Assigned task =
Your answer must be an exact copy of the data below.

Material for this task =
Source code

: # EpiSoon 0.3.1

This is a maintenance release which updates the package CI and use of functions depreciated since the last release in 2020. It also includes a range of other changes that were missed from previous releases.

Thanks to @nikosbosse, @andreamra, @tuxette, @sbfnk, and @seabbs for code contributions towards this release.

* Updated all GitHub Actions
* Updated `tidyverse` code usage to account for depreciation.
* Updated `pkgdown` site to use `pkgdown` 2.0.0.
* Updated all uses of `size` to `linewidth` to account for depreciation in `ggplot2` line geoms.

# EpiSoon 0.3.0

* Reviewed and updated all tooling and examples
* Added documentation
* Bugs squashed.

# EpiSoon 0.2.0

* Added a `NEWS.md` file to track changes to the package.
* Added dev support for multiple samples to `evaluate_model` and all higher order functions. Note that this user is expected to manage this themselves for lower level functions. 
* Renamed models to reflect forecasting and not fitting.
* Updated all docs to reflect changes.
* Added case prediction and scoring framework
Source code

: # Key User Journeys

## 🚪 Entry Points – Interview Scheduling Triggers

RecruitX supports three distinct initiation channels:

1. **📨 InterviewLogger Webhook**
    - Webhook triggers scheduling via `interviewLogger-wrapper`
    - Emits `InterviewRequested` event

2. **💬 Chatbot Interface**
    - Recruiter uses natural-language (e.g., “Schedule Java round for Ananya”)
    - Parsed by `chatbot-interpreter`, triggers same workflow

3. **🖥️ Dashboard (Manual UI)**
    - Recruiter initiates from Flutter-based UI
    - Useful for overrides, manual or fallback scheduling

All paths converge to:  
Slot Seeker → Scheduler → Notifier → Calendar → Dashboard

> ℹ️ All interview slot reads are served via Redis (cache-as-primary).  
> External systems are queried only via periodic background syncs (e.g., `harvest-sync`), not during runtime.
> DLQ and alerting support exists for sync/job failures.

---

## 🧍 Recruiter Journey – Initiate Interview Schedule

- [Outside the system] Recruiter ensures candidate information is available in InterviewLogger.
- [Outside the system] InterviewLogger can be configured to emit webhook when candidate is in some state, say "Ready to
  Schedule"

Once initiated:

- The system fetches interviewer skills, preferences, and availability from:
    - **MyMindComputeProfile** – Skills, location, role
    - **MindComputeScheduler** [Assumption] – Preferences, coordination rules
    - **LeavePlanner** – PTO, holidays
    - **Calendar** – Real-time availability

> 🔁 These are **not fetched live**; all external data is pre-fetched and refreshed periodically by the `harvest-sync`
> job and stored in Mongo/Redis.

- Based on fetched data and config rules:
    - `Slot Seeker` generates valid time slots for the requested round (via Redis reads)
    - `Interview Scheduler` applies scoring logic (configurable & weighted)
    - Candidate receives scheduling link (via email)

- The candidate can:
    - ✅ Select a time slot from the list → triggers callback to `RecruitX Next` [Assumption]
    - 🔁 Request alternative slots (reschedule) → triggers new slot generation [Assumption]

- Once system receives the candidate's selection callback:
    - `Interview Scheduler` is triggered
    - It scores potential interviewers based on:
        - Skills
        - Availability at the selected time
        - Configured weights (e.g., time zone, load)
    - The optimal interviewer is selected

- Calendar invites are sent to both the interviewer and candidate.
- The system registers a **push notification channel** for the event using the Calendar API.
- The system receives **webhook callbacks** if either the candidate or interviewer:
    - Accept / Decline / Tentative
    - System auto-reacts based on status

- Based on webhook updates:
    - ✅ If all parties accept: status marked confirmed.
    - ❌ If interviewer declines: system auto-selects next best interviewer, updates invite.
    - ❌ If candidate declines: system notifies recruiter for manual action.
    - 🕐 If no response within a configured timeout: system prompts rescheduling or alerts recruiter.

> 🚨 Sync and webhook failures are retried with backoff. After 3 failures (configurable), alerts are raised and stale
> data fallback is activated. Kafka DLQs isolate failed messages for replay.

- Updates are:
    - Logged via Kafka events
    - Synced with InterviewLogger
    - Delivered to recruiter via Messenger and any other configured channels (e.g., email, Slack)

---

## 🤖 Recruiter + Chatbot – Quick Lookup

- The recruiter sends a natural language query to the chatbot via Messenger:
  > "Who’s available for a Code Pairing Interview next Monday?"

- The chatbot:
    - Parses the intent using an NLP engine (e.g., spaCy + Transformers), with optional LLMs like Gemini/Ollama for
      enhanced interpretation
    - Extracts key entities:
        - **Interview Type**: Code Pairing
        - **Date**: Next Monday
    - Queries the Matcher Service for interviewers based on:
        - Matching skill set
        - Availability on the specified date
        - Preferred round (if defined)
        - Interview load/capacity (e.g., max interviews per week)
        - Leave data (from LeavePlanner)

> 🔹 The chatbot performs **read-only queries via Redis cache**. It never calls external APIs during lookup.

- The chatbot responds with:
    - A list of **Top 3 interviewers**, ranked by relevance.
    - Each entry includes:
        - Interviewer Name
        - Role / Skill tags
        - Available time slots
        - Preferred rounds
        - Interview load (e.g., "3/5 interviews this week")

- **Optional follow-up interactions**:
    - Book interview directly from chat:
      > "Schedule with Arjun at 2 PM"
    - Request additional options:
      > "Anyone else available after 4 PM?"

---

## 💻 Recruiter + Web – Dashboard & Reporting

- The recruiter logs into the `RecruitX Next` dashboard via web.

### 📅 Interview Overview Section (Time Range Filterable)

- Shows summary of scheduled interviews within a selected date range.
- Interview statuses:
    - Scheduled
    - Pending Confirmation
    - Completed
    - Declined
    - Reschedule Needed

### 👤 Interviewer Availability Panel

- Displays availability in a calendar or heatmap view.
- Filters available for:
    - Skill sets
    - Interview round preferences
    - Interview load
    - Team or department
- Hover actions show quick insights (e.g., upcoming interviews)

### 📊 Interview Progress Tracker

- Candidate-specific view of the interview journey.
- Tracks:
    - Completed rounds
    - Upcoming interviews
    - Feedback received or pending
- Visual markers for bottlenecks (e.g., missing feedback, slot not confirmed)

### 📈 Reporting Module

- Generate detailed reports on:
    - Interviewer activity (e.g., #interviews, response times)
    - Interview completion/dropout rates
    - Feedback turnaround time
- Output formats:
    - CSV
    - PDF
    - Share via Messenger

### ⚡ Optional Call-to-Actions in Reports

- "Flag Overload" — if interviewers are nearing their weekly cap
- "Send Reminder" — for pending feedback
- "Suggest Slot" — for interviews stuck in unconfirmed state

Solved exercise =
Source code

: # EpiSoon 0.3.1

This is a maintenance release which updates the package CI and use of functions depreciated since the last release in 2020. It also includes a range of other changes that were missed from previous releases.

Thanks to @nikosbosse, @andreamra, @tuxette, @sbfnk, and @seabbs for code contributions towards this release.

* Updated all GitHub Actions
* Updated `tidyverse` code usage to account for depreciation.
* Updated `pkgdown` site to use `pkgdown` 2.0.0.
* Updated all uses of `size` to `linewidth` to account for depreciation in `ggplot2` line geoms.

# EpiSoon 0.3.0

* Reviewed and updated all tooling and examples
* Added documentation
* Bugs squashed.

# EpiSoon 0.2.0

* Added a `NEWS.md` file to track changes to the package.
* Added dev support for multiple samples to `evaluate_model` and all higher order functions. Note that this user is expected to manage this themselves for lower level functions. 
* Renamed models to reflect forecasting and not fitting.
* Updated all docs to reflect changes.
* Added case prediction and scoring framework
Source code

: # Key User Journeys

## 🚪 Entry Points – Interview Scheduling Triggers

RecruitX supports three distinct initiation channels:

1. **📨 InterviewLogger Webhook**
    - Webhook triggers scheduling via `interviewLogger-wrapper`
    - Emits `InterviewRequested` event

2. **💬 Chatbot Interface**
    - Recruiter uses natural-language (e.g., “Schedule Java round for Ananya”)
    - Parsed by `chatbot-interpreter`, triggers same workflow

3. **🖥️ Dashboard (Manual UI)**
    - Recruiter initiates from Flutter-based UI
    - Useful for overrides, manual or fallback scheduling

All paths converge to:  
Slot Seeker → Scheduler → Notifier → Calendar → Dashboard

> ℹ️ All interview slot reads are served via Redis (cache-as-primary).  
> External systems are queried only via periodic background syncs (e.g., `harvest-sync`), not during runtime.
> DLQ and alerting support exists for sync/job failures.

---

## 🧍 Recruiter Journey – Initiate Interview Schedule

- [Outside the system] Recruiter ensures candidate information is available in InterviewLogger.
- [Outside the system] InterviewLogger can be configured to emit webhook when candidate is in some state, say "Ready to
  Schedule"

Once initiated:

- The system fetches interviewer skills, preferences, and availability from:
    - **MyMindComputeProfile** – Skills, location, role
    - **MindComputeScheduler** [Assumption] – Preferences, coordination rules
    - **LeavePlanner** – PTO, holidays
    - **Calendar** – Real-time availability

> 🔁 These are **not fetched live**; all external data is pre-fetched and refreshed periodically by the `harvest-sync`
> job and stored in Mongo/Redis.

- Based on fetched data and config rules:
    - `Slot Seeker` generates valid time slots for the requested round (via Redis reads)
    - `Interview Scheduler` applies scoring logic (configurable & weighted)
    - Candidate receives scheduling link (via email)

- The candidate can:
    - ✅ Select a time slot from the list → triggers callback to `RecruitX Next` [Assumption]
    - 🔁 Request alternative slots (reschedule) → triggers new slot generation [Assumption]

- Once system receives the candidate's selection callback:
    - `Interview Scheduler` is triggered
    - It scores potential interviewers based on:
        - Skills
        - Availability at the selected time
        - Configured weights (e.g., time zone, load)
    - The optimal interviewer is selected

- Calendar invites are sent to both the interviewer and candidate.
- The system registers a **push notification channel** for the event using the Calendar API.
- The system receives **webhook callbacks** if either the candidate or interviewer:
    - Accept / Decline / Tentative
    - System auto-reacts based on status

- Based on webhook updates:
    - ✅ If all parties accept: status marked confirmed.
    - ❌ If interviewer declines: system auto-selects next best interviewer, updates invite.
    - ❌ If candidate declines: system notifies recruiter for manual action.
    - 🕐 If no response within a configured timeout: system prompts rescheduling or alerts recruiter.

> 🚨 Sync and webhook failures are retried with backoff. After 3 failures (configurable), alerts are raised and stale
> data fallback is activated. Kafka DLQs isolate failed messages for replay.

- Updates are:
    - Logged via Kafka events
    - Synced with InterviewLogger
    - Delivered to recruiter via Messenger and any other configured channels (e.g., email, Slack)

---

## 🤖 Recruiter + Chatbot – Quick Lookup

- The recruiter sends a natural language query to the chatbot via Messenger:
  > "Who’s available for a Code Pairing Interview next Monday?"

- The chatbot:
    - Parses the intent using an NLP engine (e.g., spaCy + Transformers), with optional LLMs like Gemini/Ollama for
      enhanced interpretation
    - Extracts key entities:
        - **Interview Type**: Code Pairing
        - **Date**: Next Monday
    - Queries the Matcher Service for interviewers based on:
        - Matching skill set
        - Availability on the specified date
        - Preferred round (if defined)
        - Interview load/capacity (e.g., max interviews per week)
        - Leave data (from LeavePlanner)

> 🔹 The chatbot performs **read-only queries via Redis cache**. It never calls external APIs during lookup.

- The chatbot responds with:
    - A list of **Top 3 interviewers**, ranked by relevance.
    - Each entry includes:
        - Interviewer Name
        - Role / Skill tags
        - Available time slots
        - Preferred rounds
        - Interview load (e.g., "3/5 interviews this week")

- **Optional follow-up interactions**:
    - Book interview directly from chat:
      > "Schedule with Arjun at 2 PM"
    - Request additional options:
      > "Anyone else available after 4 PM?"

---

## 💻 Recruiter + Web – Dashboard & Reporting

- The recruiter logs into the `RecruitX Next` dashboard via web.

### 📅 Interview Overview Section (Time Range Filterable)

- Shows summary of scheduled interviews within a selected date range.
- Interview statuses:
    - Scheduled
    - Pending Confirmation
    - Completed
    - Declined
    - Reschedule Needed

### 👤 Interviewer Availability Panel

- Displays availability in a calendar or heatmap view.
- Filters available for:
    - Skill sets
    - Interview round preferences
    - Interview load
    - Team or department
- Hover actions show quick insights (e.g., upcoming interviews)

### 📊 Interview Progress Tracker

- Candidate-specific view of the interview journey.
- Tracks:
    - Completed rounds
    - Upcoming interviews
    - Feedback received or pending
- Visual markers for bottlenecks (e.g., missing feedback, slot not confirmed)

### 📈 Reporting Module

- Generate detailed reports on:
    - Interviewer activity (e.g., #interviews, response times)
    - Interview completion/dropout rates
    - Feedback turnaround time
- Output formats:
    - CSV
    - PDF
    - Share via Messenger

### ⚡ Optional Call-to-Actions in Reports

- "Flag Overload" — if interviewers are nearing their weekly cap
- "Send Reminder" — for pending feedback
- "Suggest Slot" — for interviews stuck in unconfirmed state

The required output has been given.